Write out all of the records below precisely as given, omitting the images.

%%

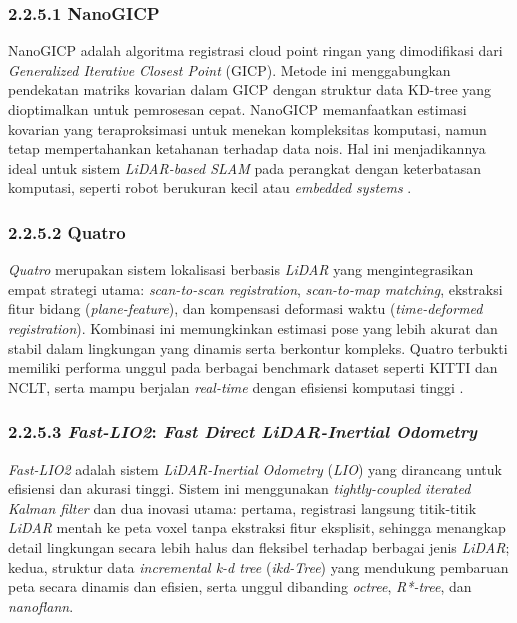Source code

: \subsubsection{2.2.5.1 NanoGICP}

NanoGICP adalah algoritma registrasi cloud point ringan yang dimodifikasi dari \emph{Generalized Iterative Closest Point} (GICP). Metode ini menggabungkan pendekatan matriks kovarian dalam GICP dengan struktur data KD-tree yang dioptimalkan untuk pemrosesan cepat. NanoGICP memanfaatkan estimasi kovarian yang teraproksimasi untuk menekan kompleksitas komputasi, namun tetap mempertahankan ketahanan terhadap data nois. Hal ini menjadikannya ideal untuk sistem \emph{LiDAR-based SLAM} pada perangkat dengan keterbatasan komputasi, seperti robot berukuran kecil atau \emph{embedded systems} \cite{koide2021nanogicp}.


\subsubsection{2.2.5.2 Quatro}

\emph{Quatro} merupakan sistem lokalisasi berbasis \emph{LiDAR} yang mengintegrasikan empat strategi utama: \emph{scan-to-scan registration}, \emph{scan-to-map matching}, ekstraksi fitur bidang (\emph{plane-feature}), dan kompensasi deformasi waktu (\emph{time-deformed registration}). Kombinasi ini memungkinkan estimasi pose yang lebih akurat dan stabil dalam lingkungan yang dinamis serta berkontur kompleks. Quatro terbukti memiliki performa unggul pada berbagai benchmark dataset seperti KITTI dan NCLT, serta mampu berjalan \emph{real-time} dengan efisiensi komputasi tinggi \cite{kim2022quatro}.


\subsubsection{2.2.5.3 \emph{Fast-LIO2}: \emph{Fast Direct LiDAR-Inertial Odometry}}

\emph{Fast-LIO2} adalah sistem \emph{LiDAR-Inertial Odometry} (\emph{LIO}) yang dirancang untuk efisiensi dan akurasi tinggi. Sistem ini menggunakan \emph{tightly-coupled iterated Kalman filter} dan dua inovasi utama: pertama, registrasi langsung titik-titik \emph{LiDAR} mentah ke peta voxel tanpa ekstraksi fitur eksplisit, sehingga menangkap detail lingkungan secara lebih halus dan fleksibel terhadap berbagai jenis \emph{LiDAR}; kedua, struktur data \emph{incremental k-d tree} (\emph{ikd-Tree}) yang mendukung pembaruan peta secara dinamis dan efisien, serta unggul dibanding \emph{octree}, \emph{R*-tree}, dan \emph{nanoflann}.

%%

EXERCISE RESPONSE ▸
Source code

: \subsubsection{2.2.5.1 NanoGICP}

NanoGICP adalah algoritma registrasi cloud point ringan yang dimodifikasi dari \emph{Generalized Iterative Closest Point} (GICP). Metode ini menggabungkan pendekatan matriks kovarian dalam GICP dengan struktur data KD-tree yang dioptimalkan untuk pemrosesan cepat. NanoGICP memanfaatkan estimasi kovarian yang teraproksimasi untuk menekan kompleksitas komputasi, namun tetap mempertahankan ketahanan terhadap data nois. Hal ini menjadikannya ideal untuk sistem \emph{LiDAR-based SLAM} pada perangkat dengan keterbatasan komputasi, seperti robot berukuran kecil atau \emph{embedded systems} \cite{koide2021nanogicp}.


\subsubsection{2.2.5.2 Quatro}

\emph{Quatro} merupakan sistem lokalisasi berbasis \emph{LiDAR} yang mengintegrasikan empat strategi utama: \emph{scan-to-scan registration}, \emph{scan-to-map matching}, ekstraksi fitur bidang (\emph{plane-feature}), dan kompensasi deformasi waktu (\emph{time-deformed registration}). Kombinasi ini memungkinkan estimasi pose yang lebih akurat dan stabil dalam lingkungan yang dinamis serta berkontur kompleks. Quatro terbukti memiliki performa unggul pada berbagai benchmark dataset seperti KITTI dan NCLT, serta mampu berjalan \emph{real-time} dengan efisiensi komputasi tinggi \cite{kim2022quatro}.


\subsubsection{2.2.5.3 \emph{Fast-LIO2}: \emph{Fast Direct LiDAR-Inertial Odometry}}

\emph{Fast-LIO2} adalah sistem \emph{LiDAR-Inertial Odometry} (\emph{LIO}) yang dirancang untuk efisiensi dan akurasi tinggi. Sistem ini menggunakan \emph{tightly-coupled iterated Kalman filter} dan dua inovasi utama: pertama, registrasi langsung titik-titik \emph{LiDAR} mentah ke peta voxel tanpa ekstraksi fitur eksplisit, sehingga menangkap detail lingkungan secara lebih halus dan fleksibel terhadap berbagai jenis \emph{LiDAR}; kedua, struktur data \emph{incremental k-d tree} (\emph{ikd-Tree}) yang mendukung pembaruan peta secara dinamis dan efisien, serta unggul dibanding \emph{octree}, \emph{R*-tree}, dan \emph{nanoflann}.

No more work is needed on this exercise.